• **WHAT IS BEING ASKED**: For the string "library", state how many lines of the data hold it. Give nothing besides the number.
◇ ◇ ◇ ◇ ◇
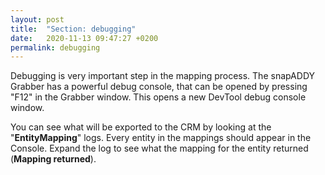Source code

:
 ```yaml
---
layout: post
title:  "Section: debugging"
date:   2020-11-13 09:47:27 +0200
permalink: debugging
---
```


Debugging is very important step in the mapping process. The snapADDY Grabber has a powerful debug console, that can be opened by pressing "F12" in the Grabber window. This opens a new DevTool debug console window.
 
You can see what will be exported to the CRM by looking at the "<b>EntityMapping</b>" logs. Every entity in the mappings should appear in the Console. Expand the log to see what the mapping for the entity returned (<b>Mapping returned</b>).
◇ ◇ ◇ ◇ ◇
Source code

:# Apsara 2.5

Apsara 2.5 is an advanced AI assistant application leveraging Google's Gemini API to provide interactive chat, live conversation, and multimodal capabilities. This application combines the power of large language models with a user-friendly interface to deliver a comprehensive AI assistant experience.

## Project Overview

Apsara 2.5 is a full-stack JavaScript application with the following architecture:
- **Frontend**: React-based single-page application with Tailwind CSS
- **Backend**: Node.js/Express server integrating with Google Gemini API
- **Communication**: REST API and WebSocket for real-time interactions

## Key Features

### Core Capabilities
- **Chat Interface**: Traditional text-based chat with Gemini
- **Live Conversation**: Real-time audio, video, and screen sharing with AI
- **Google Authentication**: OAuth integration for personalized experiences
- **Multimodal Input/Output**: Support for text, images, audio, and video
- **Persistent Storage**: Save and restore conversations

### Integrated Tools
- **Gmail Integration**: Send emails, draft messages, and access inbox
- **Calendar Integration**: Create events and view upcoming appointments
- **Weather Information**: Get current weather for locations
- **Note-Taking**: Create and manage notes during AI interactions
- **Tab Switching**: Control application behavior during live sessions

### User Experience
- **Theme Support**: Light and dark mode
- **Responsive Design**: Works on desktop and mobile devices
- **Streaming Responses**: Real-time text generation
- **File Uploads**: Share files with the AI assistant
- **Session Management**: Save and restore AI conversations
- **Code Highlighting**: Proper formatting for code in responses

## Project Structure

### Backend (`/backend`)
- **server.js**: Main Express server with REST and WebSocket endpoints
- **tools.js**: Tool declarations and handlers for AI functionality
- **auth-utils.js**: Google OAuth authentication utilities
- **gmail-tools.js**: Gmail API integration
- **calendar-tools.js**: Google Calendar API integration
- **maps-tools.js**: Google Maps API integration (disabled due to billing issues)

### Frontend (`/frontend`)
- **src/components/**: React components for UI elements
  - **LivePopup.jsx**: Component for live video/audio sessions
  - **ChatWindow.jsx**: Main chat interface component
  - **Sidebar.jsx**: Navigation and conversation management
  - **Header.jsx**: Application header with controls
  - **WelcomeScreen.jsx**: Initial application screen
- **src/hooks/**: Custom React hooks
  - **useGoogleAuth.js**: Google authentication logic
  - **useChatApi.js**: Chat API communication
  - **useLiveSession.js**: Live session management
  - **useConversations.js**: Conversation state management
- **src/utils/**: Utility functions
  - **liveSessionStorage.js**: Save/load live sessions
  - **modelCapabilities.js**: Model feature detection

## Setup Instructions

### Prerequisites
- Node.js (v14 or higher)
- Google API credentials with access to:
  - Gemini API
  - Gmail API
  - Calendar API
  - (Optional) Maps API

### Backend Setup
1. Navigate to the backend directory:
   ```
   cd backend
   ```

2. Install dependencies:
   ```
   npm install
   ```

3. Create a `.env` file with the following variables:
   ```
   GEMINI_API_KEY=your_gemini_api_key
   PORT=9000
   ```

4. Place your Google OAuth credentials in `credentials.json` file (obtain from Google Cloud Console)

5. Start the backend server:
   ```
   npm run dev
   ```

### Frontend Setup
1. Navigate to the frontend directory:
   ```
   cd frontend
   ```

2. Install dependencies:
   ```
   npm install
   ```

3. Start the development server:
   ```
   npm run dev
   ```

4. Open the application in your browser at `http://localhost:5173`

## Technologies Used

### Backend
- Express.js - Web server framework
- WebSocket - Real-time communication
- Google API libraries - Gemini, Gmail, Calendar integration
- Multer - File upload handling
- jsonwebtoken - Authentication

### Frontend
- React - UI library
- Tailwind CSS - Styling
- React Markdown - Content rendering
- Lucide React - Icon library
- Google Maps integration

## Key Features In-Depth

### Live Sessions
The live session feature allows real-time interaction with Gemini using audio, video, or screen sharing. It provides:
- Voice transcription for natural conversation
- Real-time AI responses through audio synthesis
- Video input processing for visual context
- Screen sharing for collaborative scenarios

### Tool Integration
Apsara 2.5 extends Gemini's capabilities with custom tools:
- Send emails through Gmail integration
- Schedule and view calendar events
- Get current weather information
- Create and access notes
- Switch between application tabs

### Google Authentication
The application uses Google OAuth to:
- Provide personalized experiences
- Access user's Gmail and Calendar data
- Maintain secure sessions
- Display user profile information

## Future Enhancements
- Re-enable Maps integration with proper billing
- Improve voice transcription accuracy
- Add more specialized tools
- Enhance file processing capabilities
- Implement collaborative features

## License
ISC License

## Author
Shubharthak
◇ ◇ ◇ ◇ ◇
• **ANSWER**: 2